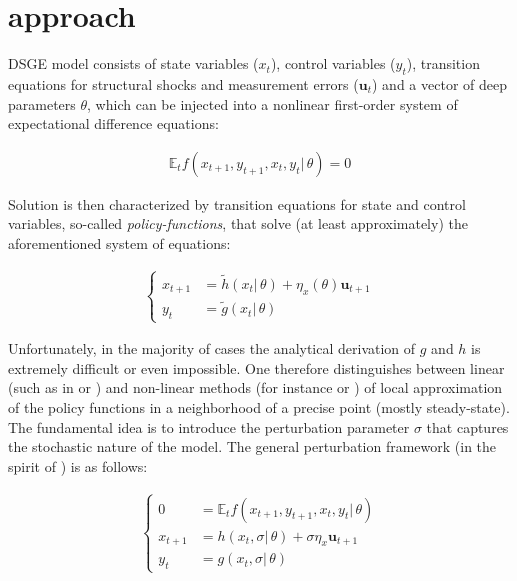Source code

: \documentclass{pracamgr}
\numberwithin{equation}{section}
\begin{document}
\section{\citet{klein2000using} approach}

DSGE model consists of state variables ($x_{t}$), control variables ($y_{t}$), transition equations for structural shocks and measurement errors ($ \mathbf{u}_{t}$) and a vector of deep parameters $\theta$, which can be injected into a nonlinear first-order system of expectational difference equations:

\begin{align}
\mathbb{E}_{t}f\left(x_{t+1},y_{t+1},x_{t},y_{t} | \, \theta \right) = 0
\end{align}

Solution is then characterized by transition equations for state and control variables, so-called \textit{policy-functions}, that solve (at least approximately) the aforementioned system of equations:

\begin{align}
\left\{
\begin{array}{cl}
x_{t+1} &= \widetilde{h} \left( x_{t} | \, \theta \right) + \eta_{x} \left( \theta \right) \mathbf{u}_{t+1} \\
y_{t} &= \widetilde{g} \left( x_{t} | \, \theta \right)
\end{array}
\right.
\end{align}

Unfortunately, in the majority of cases the analytical derivation of $g$ and $h$ is extremely difficult or even impossible. One therefore distinguishes between linear (such as in \citet{klein2000using} or \citet{sims2002solving}) and non-linear methods (for instance \citet{schmitt2004solving} or \citet{gomme2011second}) of local approximation of the policy functions in a neighborhood of a precise point (mostly steady-state). The fundamental idea is to introduce the perturbation parameter $\sigma$ that captures the stochastic nature of the model. The general perturbation framework (in the spirit of \citet{schmitt2004solving}) is as follows:

\begin{align}
\left\{
\begin{array}{cl}
0 &= \mathbb{E}_{t}f\left(x_{t+1},y_{t+1},x_{t},y_{t} | \, \theta \right) \\
x_{t+1} &= h \left( x_{t}, \sigma | \, \theta \right) + \sigma \eta_{x} \mathbf{u}_{t+1} \\
y_{t} &= g \left( x_{t}, \sigma | \, \theta \right)
\end{array}
\right.
\end{align}
\end{document}
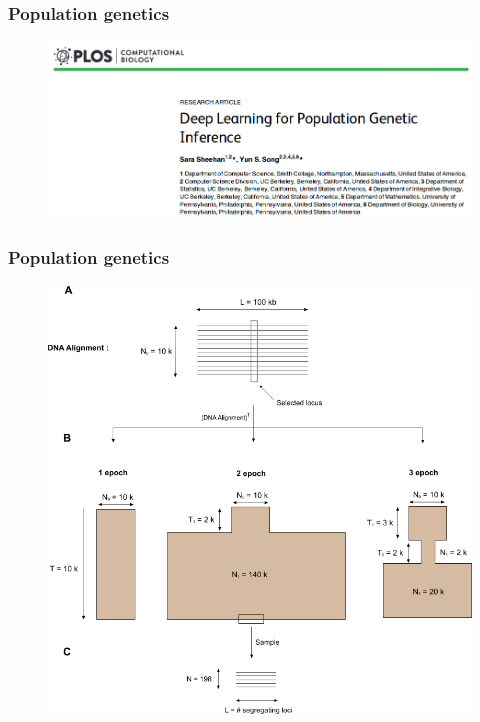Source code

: \begin{frame}
        \frametitle{Population genetics}

        \begin{figure}
        	\includegraphics[width=1\textwidth]{Pics/sara.png}
        \end{figure}

\end{frame}

\begin{frame}
	\frametitle{Population genetics}
	
	\begin{figure}
		\centering
		\includegraphics[height=0.8\textheight]{Pics/simulations.png}
	\end{figure}

\end{frame}

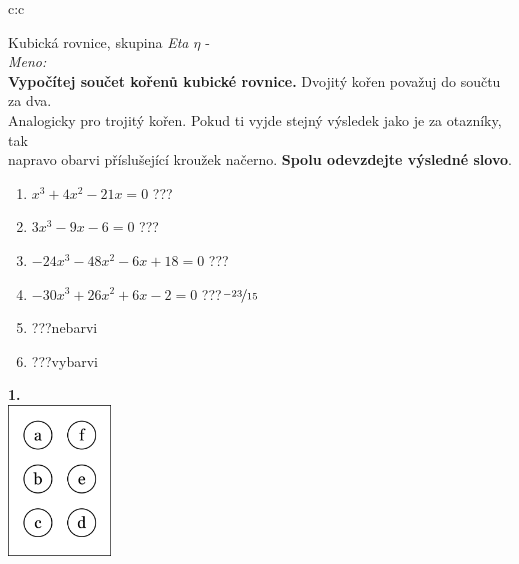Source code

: \documentclass[10pt]{report}
\begin{document}
\begin{tabular}{c:c}
\begin{minipage}[c][99mm][t]{0.49\linewidth}
\begin{center}
\vspace{7mm}
{\huge Kubická rovnice, skupina \textit{Eta $\eta$} -}\\[4.5mm]
\textit{Meno:}\phantom{xxxxxxxxxxxxxxxxxxxxxxxxxxxxxxxxxxxxxxxxxxxxxxxxxxxxxxxxxxxxxxxxx}\\[3.5mm]
\textbf{Vypočítej součet kořenů kubické rovnice.} Dvojitý kořen považuj do součtu za dva.\\Analogicky pro trojitý kořen. Pokud ti vyjde stejný výsledek jako je za otazníky, tak\\napravo obarvi příslušející kroužek načerno. \textbf{Spolu odevzdejte výsledné slovo}.\\[3mm]
\begin{minipage}{0.77\linewidth}
\begin{center}
\begin{varwidth}{\textwidth}
\begin{enumerate}
\large
\item $x^3+4x^2-21x=0$\quad \dotfill\; ???\;\dotfill {}
\item $3x^3-9x-6=0$\quad \dotfill\; ???\;\dotfill {}
\item $-24x^3-48x^2-6x+18=0$\quad \dotfill\; ???\;\dotfill {}
\item $-30x^3+26x^2+6x-2=0$\quad \dotfill\; ???\;\dotfill \quad $\nicefrac{-23}{15}$
\item \quad \dotfill\; ???\;\dotfill \quad nebarvi
\item \quad \dotfill\; ???\;\dotfill \quad vybarvi
\end{enumerate}
\end{varwidth}
\end{center}
\end{minipage}
\begin{minipage}{0.20\linewidth}
\begin{center}
{\Huge\bfseries 1.} \\[2mm]
\includegraphics[height=40mm]{../images/braille.png}

\end{center}
\end{minipage}
\end{center}
\end{minipage}
\end{tabular}
\end{document}
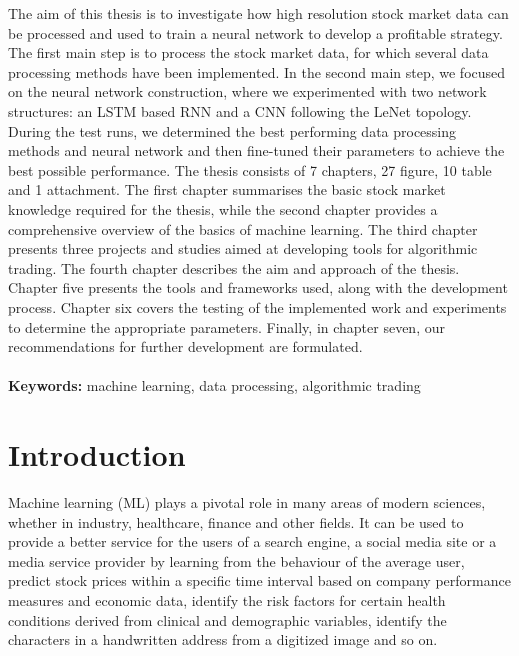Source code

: \documentclass[a4paper,oneside,onecolumn,12pt]{book}
\begin{document}
\thispagestyle{empty}
The aim of this thesis is to investigate how high resolution stock market data can be processed and used to train a neural network to develop a profitable strategy. The first main step is to process the stock market data, for which several data processing methods have been implemented. In the second main step, we focused on the neural network construction, where we experimented with two network structures: an LSTM based RNN and a CNN following the LeNet topology. During the test runs, we determined the best performing data processing methods and neural network and then fine-tuned their parameters to achieve the best possible performance. The thesis consists of 7 chapters, 27 figure, 10 table and 1 attachment. The first chapter summarises the basic stock market knowledge required for the thesis, while the second chapter provides a comprehensive overview of the basics of machine learning. The third chapter presents three projects and studies aimed at developing tools for algorithmic trading. The fourth chapter describes the aim and approach of the thesis. Chapter five presents the tools and frameworks used, along with the development process. Chapter six covers the testing of the implemented work and experiments to determine the appropriate parameters. Finally, in chapter seven, our recommendations for further development are formulated.
\\\\
\textbf{Keywords:} machine learning, data processing, algorithmic trading
\pagebreak

\tableofcontents
\thispagestyle{empty}

\listoffigures
\thispagestyle{empty}


\section*{Introduction}
Machine learning (ML) plays a pivotal role in many areas of modern sciences, whether in industry, healthcare, finance and other fields. It can be used to provide a better service for the users of a search engine, a social media site or a media service provider by learning from the behaviour of the average user, predict stock prices within a specific time interval based on company performance measures and economic data, identify the risk factors for certain health conditions derived from clinical and demographic variables, identify the characters in a handwritten address from a digitized image and so on. \cite{TESL}
\end{document}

^^^^^^^^

_TASK REQUIREMENTS_.
Search the records for the string "theta" and return every line in which it occurs.

_WORKED SOLUTION_.
DSGE model consists of state variables ($x_{t}$), control variables ($y_{t}$), transition equations for structural shocks and measurement errors ($ \mathbf{u}_{t}$) and a vector of deep parameters $\theta$, which can be injected into a nonlinear first-order system of expectational difference equations:
\mathbb{E}_{t}f\left(x_{t+1},y_{t+1},x_{t},y_{t} | \, \theta \right) = 0
x_{t+1} &= \widetilde{h} \left( x_{t} | \, \theta \right) + \eta_{x} \left( \theta \right) \mathbf{u}_{t+1} \\
y_{t} &= \widetilde{g} \left( x_{t} | \, \theta \right)
0 &= \mathbb{E}_{t}f\left(x_{t+1},y_{t+1},x_{t},y_{t} | \, \theta \right) \\
x_{t+1} &= h \left( x_{t}, \sigma | \, \theta \right) + \sigma \eta_{x} \mathbf{u}_{t+1} \\
y_{t} &= g \left( x_{t}, \sigma | \, \theta \right)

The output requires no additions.